# About this exercise
Do any lines in the data below contain "origin"? If so, copy every one of them.

# Records to use
######

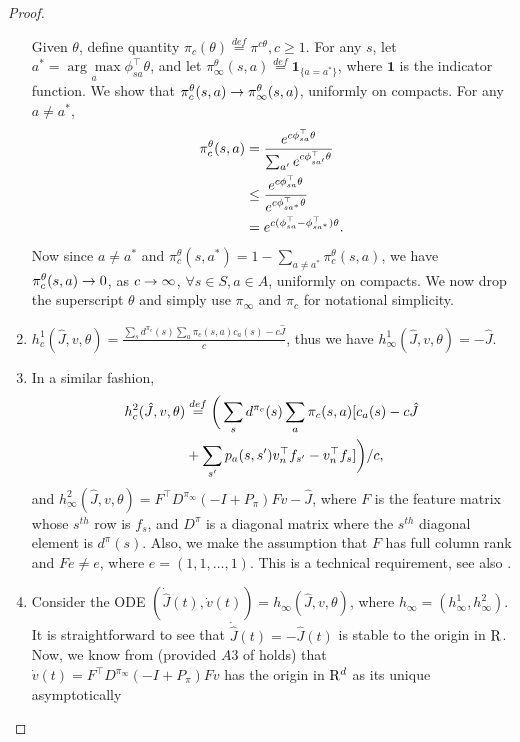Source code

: \begin{proof}
\begin{enumerate}
\indent
Given $\theta$, define quantity $\pi_c(\theta)\stackrel{def}{=}\pi^{c\theta}, c \geq 1$. For any $s$, let $a^*=\underset{a}{\arg\max} \phi^\top_{sa}\theta$, and let $\pi^\theta_\infty(s,a)\stackrel{def}{=}\mathbf{1}_{\{a=a^*\}}$, where $\mathbf{1}$ is the indicator function. We show that $\pi_c^\theta(s,a) \rightarrow \pi^\theta_\infty(s,a)$, uniformly on compacts. For any $a\neq a^*$,
\begin{align}
\pi_c^\theta(s,a)&=\frac{e^{c\phi^\top_{sa}\theta}}{\sum_{a'}e^{c\phi^\top_{sa'} \theta}}\nonumber\\
 &\leq \frac{e^{c\phi^\top_{sa}\theta}}{e^{c\phi^\top_{sa^*} \theta}}\nonumber\\
&=e^{c(\phi^\top_{sa}-\phi^\top_{sa^*}) \theta}.\nonumber
\end{align}
Now since $a\neq a^*$ and $\pi^\theta_c(s,a^*)=1-\sum_{a\neq a^*} \pi^\theta_c(s,a)$, we have 
$\pi^\theta_c(s,a)\rightarrow 0$, as $c \rightarrow \infty$, $\forall s \in S, a \in A$, uniformly on compacts. We now
drop the superscript $\theta$ and simply use $\pi_\infty$ and $\pi_c$ for notational simplicity.
\item $h_c^1(\hat{J},v,\theta)=\frac{\sum_s d^{\pi_c}(s)\sum_a \pi_c(s,a)c_a(s)-c\hat{J}}{c}$, thus we have 
$h^1_\infty(\hat{J},v,\theta)=-\hat{J}$.
\item In a similar fashion, 
\begin{align}
h^2_c(\hat{J},v,\theta)&\stackrel{def}{=}\bigg(\sum_s d^{\pi_c}(s)\sum_a \pi_c(s,a)[c_a(s)-c\hat{J}\nonumber\\&+\sum_{s'}p_a(s,s') v^\top_nf_{s'}-v^\top_nf_s]\bigg)/{c},\nonumber
\end{align}
and $h^2_\infty(\hat{J},v,\theta)=F^\top D^{\pi_\infty}(-I+P_\pi)Fv -\hat{J}$, where $F$ is the feature matrix whose $s^{th}$ row is $f_s$, and $D^\pi$ is a diagonal matrix where the $s^{th}$ diagonal element is 
$d^\pi(s)$. Also, we make the assumption that $F$ has full column rank and $Fe\neq e$, where 
$e=(1,1,\ldots,1)$. This is a technical requirement, see also \cite{NAC,sitavg}.
\item Consider the ODE $(\dot{\hat{J}}(t),\dot{v}(t))=h_\infty(\hat{J},v,\theta)$, where 
$h_\infty=(h^1_\infty,h^2_\infty)$. It is straightforward to see that $\dot{\hat{J}}(t)=-\hat{J}(t)$ is 
stable to the origin in $\mathrm{R}$. Now, we know from \cite{NAC} (provided ${A3}$ of \cite{NAC} holds) that 
$\dot{v}(t)=F^\top D^{\pi_\infty}(-I+P_\pi)Fv$ has the origin in $\mathrm{R}^d$ as its unique asymptotically 

\end{enumerate}
\end{proof}
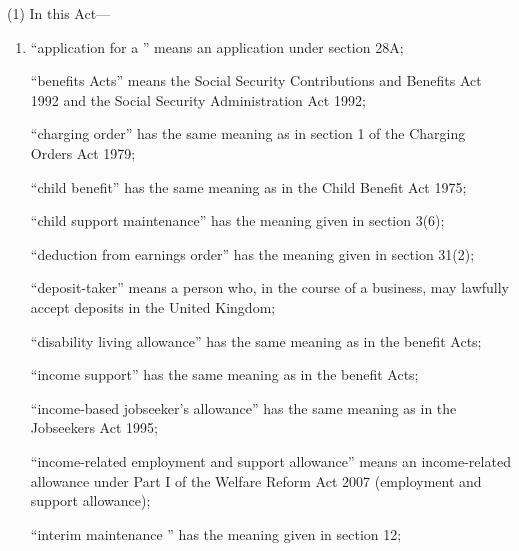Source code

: \documentclass[a4paper]{article}
\begin{document}
(1) In this Act---
\begin{enumerate}\item[]

“application for a ” means an application under section 28A;


“benefits Acts” means the Social Security Contributions and Benefits Act
1992 and the Social Security Administration Act 1992;

“charging order” has the same meaning as in section 1 of the Charging Orders Act 1979;

“child benefit” has the same meaning as in the Child Benefit Act 1975;

“child support maintenance” has the meaning given in section 3(6);


“deduction from earnings order” has the meaning given in section 31(2);



“deposit-taker” means a person who, in the course of a business, may lawfully accept deposits in the United Kingdom;

“disability living allowance” has the same meaning as in the benefit Acts;


“income support” has the same meaning as in the benefit Acts;

“income-based jobseeker’s allowance” has the same meaning as in the
Jobseekers Act 1995;

“income-related employment and support allowance” means an income-related
allowance under Part I of the Welfare Reform Act 2007 (employment and support
allowance);

“interim maintenance ” has the meaning given in section
12;


\end{enumerate}
\end{document}
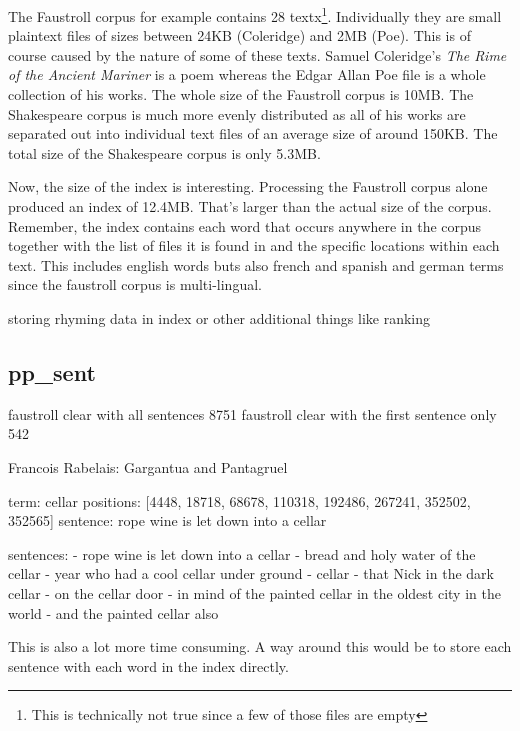 The Faustroll corpus for example contains 28 textx\footnote{This is technically not true since a few of those files are empty}. Individually they are small plaintext files of sizes between 24KB (Coleridge) and 2MB (Poe). This is of course caused by the nature of some of these texts. Samuel Coleridge's \textit{The Rime of the Ancient Mariner} is a poem whereas the Edgar Allan Poe file is a whole collection of his works. The whole size of the Faustroll corpus is 10MB. The Shakespeare corpus is much more evenly distributed as all of his works are separated out into individual text files of an average size of around 150KB. The total size of the Shakespeare corpus is only 5.3MB.

Now, the size of the index is interesting. Processing the Faustroll corpus alone produced an index of 12.4MB. That's larger than the actual size of the corpus. Remember, the index contains each word that occurs anywhere in the corpus together with the list of files it is found in and the specific locations within each text. This includes english words buts also french and spanish and german terms since the faustroll corpus is multi-lingual.

storing rhyming data in index or other additional things like ranking


\subsection{pp\_sent}

faustroll clear with all sentences 8751 
faustroll clear with the first sentence only 542

Francois Rabelais: Gargantua and Pantagruel

term: cellar
positions: [4448, 18718, 68678, 110318, 192486, 267241, 352502, 352565]
sentence: rope wine is let down into a cellar

sentences: 
  - rope wine is let down into a cellar
  - bread and holy water of the cellar
  - year who had a cool cellar under ground
  - cellar
  - that Nick in the dark cellar
  - on the cellar door
  - in mind of the painted cellar in the oldest city in the world
  - and the painted cellar also

\begin{draft}
  This is also a lot more time consuming.
  A way around this would be to store each sentence with each word in the index directly.
\end{draft}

######

# Answer section
stable to the origin in $\mathrm{R}$. Now, we know from \cite{NAC} (provided ${A3}$ of \cite{NAC} holds) that 
$\dot{v}(t)=F^\top D^{\pi_\infty}(-I+P_\pi)Fv$ has the origin in $\mathrm{R}^d$ as its unique asymptotically 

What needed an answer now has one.